The untidiness I take to be intentional, since Landis recognises with striking clarity the tangle of conflicting thoughts and the precariousness of unstable emotions both in free and privileged youths in contemporary society and in coming to terms with homosexuality for someone whose life in large part is built on the public’s perception of them. Brendan doesn’t fight his natural tendencies so much as he fights their influence on the rest of his life, until the scene, late in the film, where he’s let out of a car boot to scream in his underwear at the Californian desert and he realises that their impact on him is only as significant but also as infinitesimal as he himself determines. What he and the audience eventually find that he fears in coming out publicly is the radical change it will have not on his career or his image, but on his intimate notions of himself and on his own personal identity.
He finds soon enough, however, that he can say the worlds “I am gay” without undergoing a change and without any of his own ideas being disturbed. As he discovers that his homosexuality was a secret only to himself he asks everyone, “You knew I was gay?
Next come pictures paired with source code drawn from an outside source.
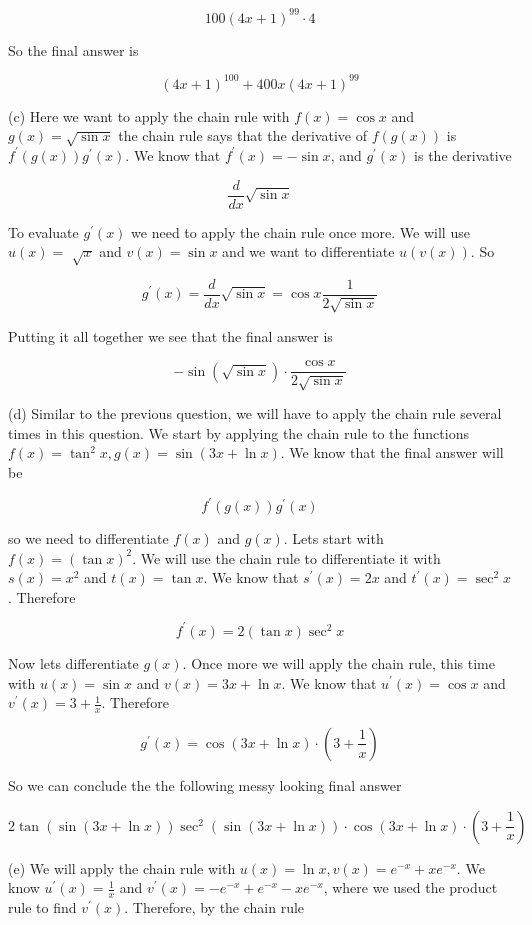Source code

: \documentclass[10pt]{article}
\begin{document}
$$
100(4 x+1)^{99} \cdot 4
$$

So the final answer is

$$
(4 x+1)^{100}+400 x(4 x+1)^{99}
$$

(c) Here we want to apply the chain rule with $f(x)=\cos x$ and $g(x)=\sqrt{\sin x}$ the chain rule says that the derivative of $f(g(x))$ is $f^{\prime}(g(x)) g^{\prime}(x)$. We know that $f^{\prime}(x)=-\sin x$, and $g^{\prime}(x)$ is the derivative

$$
\frac{d}{d x} \sqrt{\sin x}
$$

To evaluate $g^{\prime}(x)$ we need to apply the chain rule once more. We will use $u(x)=$ $\sqrt{x}$ and $v(x)=\sin x$ and we want to differentiate $u(v(x))$. So

$$
g^{\prime}(x)=\frac{d}{d x} \sqrt{\sin x}=\cos x \frac{1}{2 \sqrt{\sin x}}
$$

Putting it all together we see that the final answer is

$$
-\sin (\sqrt{\sin x}) \cdot \frac{\cos x}{2 \sqrt{\sin x}}
$$

(d) Similar to the previous question, we will have to apply the chain rule several times in this question. We start by applying the chain rule to the functions $f(x)=\tan ^{2} x, g(x)=\sin (3 x+\ln x)$. We know that the final answer will be

$$
f^{\prime}(g(x)) g^{\prime}(x)
$$

so we need to differentiate $f(x)$ and $g(x)$. Lets start with $f(x)=(\tan x)^{2}$. We will use the chain rule to differentiate it with $s(x)=x^{2}$ and $t(x)=\tan x$. We know that $s^{\prime}(x)=2 x$ and $t^{\prime}(x)=\sec ^{2} x$. Therefore

$$
f^{\prime}(x)=2(\tan x) \sec ^{2} x
$$

Now lets differentiate $g(x)$. Once more we will apply the chain rule, this time with $u(x)=\sin x$ and $v(x)=3 x+\ln x$. We know that $u^{\prime}(x)=\cos x$ and $v^{\prime}(x)=3+\frac{1}{x}$. Therefore

$$
g^{\prime}(x)=\cos (3 x+\ln x) \cdot\left(3+\frac{1}{x}\right)
$$

So we can conclude the the following messy looking final answer

$$
2 \tan (\sin (3 x+\ln x)) \sec ^{2}(\sin (3 x+\ln x)) \cdot \cos (3 x+\ln x) \cdot\left(3+\frac{1}{x}\right)
$$

(e) We will apply the chain rule with $u(x)=\ln x, v(x)=e^{-x}+x e^{-x}$. We know $u^{\prime}(x)=\frac{1}{x}$ and $v^{\prime}(x)=-e^{-x}+e^{-x}-x e^{-x}$, where we used the product rule to find $v^{\prime}(x)$. Therefore, by the chain rule
\end{document}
Why didn’t you tell me?,” reinforcing his yearning to connect and to understand his place both culturally and socially, and to build his identity on the strongest conceptual foundation he can find.
The direction and force of the gusts of thought blowing through this film are certainly encouraging, and I find that Me Him Her measures up and passes the test of aesthetic quality as well, because of its moving dramatisation of its ideas of the world and depiction of personal experiences and insights, as well as because of its idiosyncratic conception of itself as a part of cinematic heritage. It’s set entirely in the centre of American cinema, colloquially known as “the Dream Factory,” and, happily, wrenches the term and the play on it out of the hands of last year’s insipid exercise of indoctrination by Pixar, Inside Out. There, the Dream Factory was a location in Riley’s bland and vapidly conceived mind, where the thinnest and driest of narrative constructs were strewn with utterly random and meaningless elements in a large studio lot, then filmed and transmitted to her mind’s control centre as her nightly dreams. Here, Landis opens his film up to larger psychedelic moments and sequences, where his characters’ troubles of confusion and dissatisfaction suddenly seem trivial and far away. They connect to one another and also to the images of themselves and their world – images created through the lens of subjectivity and stored in their subconscious. The breaking through of these images into their consciousness and to the diegesis of the film shows that Landis recognises the importance of these images and dreams to society and to the individual; one’s seemingly conflicting thoughts and emotions can be reconciled in one’s dreams, and a stronger conception of identity arrived at through dreams as well. Landis realises his ideas of culture, identity, and romance through his revelatory representations in the language of dreams, ie the cinema.